====== Extracted entries ======

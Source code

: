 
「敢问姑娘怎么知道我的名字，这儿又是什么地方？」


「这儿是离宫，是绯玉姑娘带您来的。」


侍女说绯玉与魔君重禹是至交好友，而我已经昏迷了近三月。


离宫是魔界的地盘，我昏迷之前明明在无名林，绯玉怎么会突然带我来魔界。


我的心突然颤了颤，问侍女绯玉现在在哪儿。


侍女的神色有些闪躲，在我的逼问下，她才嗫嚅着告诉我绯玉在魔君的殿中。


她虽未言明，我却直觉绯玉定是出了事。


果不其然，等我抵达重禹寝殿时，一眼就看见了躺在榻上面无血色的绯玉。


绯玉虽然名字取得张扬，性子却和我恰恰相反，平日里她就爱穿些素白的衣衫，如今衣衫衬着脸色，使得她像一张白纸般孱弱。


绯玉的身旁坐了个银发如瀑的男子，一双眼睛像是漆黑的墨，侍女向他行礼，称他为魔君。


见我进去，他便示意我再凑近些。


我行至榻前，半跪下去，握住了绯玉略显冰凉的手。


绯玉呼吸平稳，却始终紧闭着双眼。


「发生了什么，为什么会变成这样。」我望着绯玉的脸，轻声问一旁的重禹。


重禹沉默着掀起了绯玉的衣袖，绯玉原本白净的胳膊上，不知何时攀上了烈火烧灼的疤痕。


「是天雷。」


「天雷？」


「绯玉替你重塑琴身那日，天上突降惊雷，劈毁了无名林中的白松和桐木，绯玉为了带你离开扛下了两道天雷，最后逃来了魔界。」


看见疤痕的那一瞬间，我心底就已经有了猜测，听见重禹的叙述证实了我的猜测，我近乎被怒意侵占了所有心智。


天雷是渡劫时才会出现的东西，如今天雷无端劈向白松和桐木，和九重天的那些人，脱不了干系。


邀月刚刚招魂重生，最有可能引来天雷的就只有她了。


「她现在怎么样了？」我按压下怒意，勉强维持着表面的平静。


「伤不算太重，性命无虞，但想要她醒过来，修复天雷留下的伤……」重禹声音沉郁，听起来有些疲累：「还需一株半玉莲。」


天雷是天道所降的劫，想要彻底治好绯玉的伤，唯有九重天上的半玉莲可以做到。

======

## Instructions for the task:
Everything from the line containing "她虽未言明，我却直觉绯玉定是出了事。" to the last line of the material above must be copied exactly, and only that.

## Solution to this task:
她虽未言明，我却直觉绯玉定是出了事。


果不其然，等我抵达重禹寝殿时，一眼就看见了躺在榻上面无血色的绯玉。


绯玉虽然名字取得张扬，性子却和我恰恰相反，平日里她就爱穿些素白的衣衫，如今衣衫衬着脸色，使得她像一张白纸般孱弱。


绯玉的身旁坐了个银发如瀑的男子，一双眼睛像是漆黑的墨，侍女向他行礼，称他为魔君。


见我进去，他便示意我再凑近些。


我行至榻前，半跪下去，握住了绯玉略显冰凉的手。


绯玉呼吸平稳，却始终紧闭着双眼。


「发生了什么，为什么会变成这样。」我望着绯玉的脸，轻声问一旁的重禹。


重禹沉默着掀起了绯玉的衣袖，绯玉原本白净的胳膊上，不知何时攀上了烈火烧灼的疤痕。


「是天雷。」


「天雷？」


「绯玉替你重塑琴身那日，天上突降惊雷，劈毁了无名林中的白松和桐木，绯玉为了带你离开扛下了两道天雷，最后逃来了魔界。」


看见疤痕的那一瞬间，我心底就已经有了猜测，听见重禹的叙述证实了我的猜测，我近乎被怒意侵占了所有心智。


天雷是渡劫时才会出现的东西，如今天雷无端劈向白松和桐木，和九重天的那些人，脱不了干系。


邀月刚刚招魂重生，最有可能引来天雷的就只有她了。


「她现在怎么样了？」我按压下怒意，勉强维持着表面的平静。


「伤不算太重，性命无虞，但想要她醒过来，修复天雷留下的伤……」重禹声音沉郁，听起来有些疲累：「还需一株半玉莲。」


天雷是天道所降的劫，想要彻底治好绯玉的伤，唯有九重天上的半玉莲可以做到。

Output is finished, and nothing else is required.